EXERCISE
All records are to be reproduced verbatim, with images omitted.

====

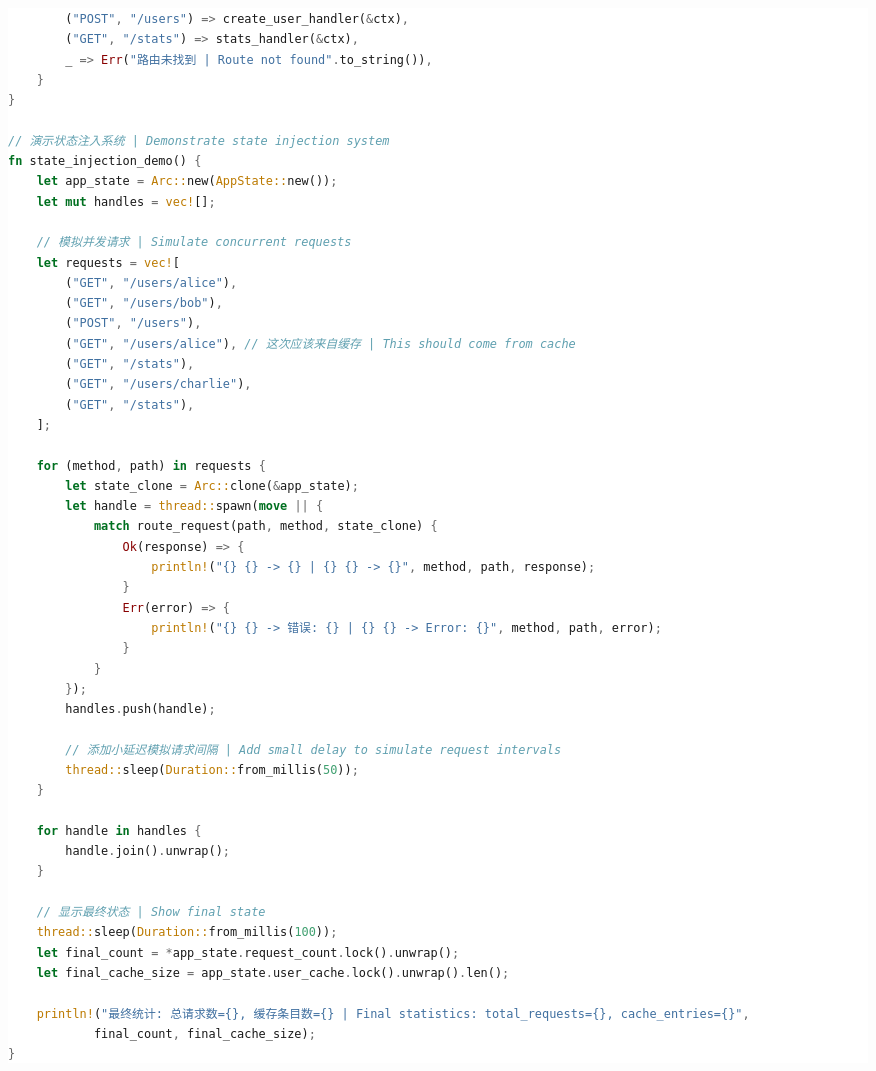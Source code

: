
   ```rust
          ("POST", "/users") => create_user_handler(&ctx),
          ("GET", "/stats") => stats_handler(&ctx),
          _ => Err("路由未找到 | Route not found".to_string()),
      }
  }
  
  // 演示状态注入系统 | Demonstrate state injection system
  fn state_injection_demo() {
      let app_state = Arc::new(AppState::new());
      let mut handles = vec![];
      
      // 模拟并发请求 | Simulate concurrent requests
      let requests = vec![
          ("GET", "/users/alice"),
          ("GET", "/users/bob"),
          ("POST", "/users"),
          ("GET", "/users/alice"), // 这次应该来自缓存 | This should come from cache
          ("GET", "/stats"),
          ("GET", "/users/charlie"),
          ("GET", "/stats"),
      ];
      
      for (method, path) in requests {
          let state_clone = Arc::clone(&app_state);
          let handle = thread::spawn(move || {
              match route_request(path, method, state_clone) {
                  Ok(response) => {
                      println!("{} {} -> {} | {} {} -> {}", method, path, response);
                  }
                  Err(error) => {
                      println!("{} {} -> 错误: {} | {} {} -> Error: {}", method, path, error);
                  }
              }
          });
          handles.push(handle);
          
          // 添加小延迟模拟请求间隔 | Add small delay to simulate request intervals
          thread::sleep(Duration::from_millis(50));
      }
      
      for handle in handles {
          handle.join().unwrap();
      }
      
      // 显示最终状态 | Show final state
      thread::sleep(Duration::from_millis(100));
      let final_count = *app_state.request_count.lock().unwrap();
      let final_cache_size = app_state.user_cache.lock().unwrap().len();
      
      println!("最终统计: 总请求数={}, 缓存条目数={} | Final statistics: total_requests={}, cache_entries={}", 
              final_count, final_cache_size);
  }
  ```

====

REPLY
Source code

:
   ```rust
          ("POST", "/users") => create_user_handler(&ctx),
          ("GET", "/stats") => stats_handler(&ctx),
          _ => Err("路由未找到 | Route not found".to_string()),
      }
  }
  
  // 演示状态注入系统 | Demonstrate state injection system
  fn state_injection_demo() {
      let app_state = Arc::new(AppState::new());
      let mut handles = vec![];
      
      // 模拟并发请求 | Simulate concurrent requests
      let requests = vec![
          ("GET", "/users/alice"),
          ("GET", "/users/bob"),
          ("POST", "/users"),
          ("GET", "/users/alice"), // 这次应该来自缓存 | This should come from cache
          ("GET", "/stats"),
          ("GET", "/users/charlie"),
          ("GET", "/stats"),
      ];
      
      for (method, path) in requests {
          let state_clone = Arc::clone(&app_state);
          let handle = thread::spawn(move || {
              match route_request(path, method, state_clone) {
                  Ok(response) => {
                      println!("{} {} -> {} | {} {} -> {}", method, path, response);
                  }
                  Err(error) => {
                      println!("{} {} -> 错误: {} | {} {} -> Error: {}", method, path, error);
                  }
              }
          });
          handles.push(handle);
          
          // 添加小延迟模拟请求间隔 | Add small delay to simulate request intervals
          thread::sleep(Duration::from_millis(50));
      }
      
      for handle in handles {
          handle.join().unwrap();
      }
      
      // 显示最终状态 | Show final state
      thread::sleep(Duration::from_millis(100));
      let final_count = *app_state.request_count.lock().unwrap();
      let final_cache_size = app_state.user_cache.lock().unwrap().len();
      
      println!("最终统计: 总请求数={}, 缓存条目数={} | Final statistics: total_requests={}, cache_entries={}", 
              final_count, final_cache_size);
  }
  ```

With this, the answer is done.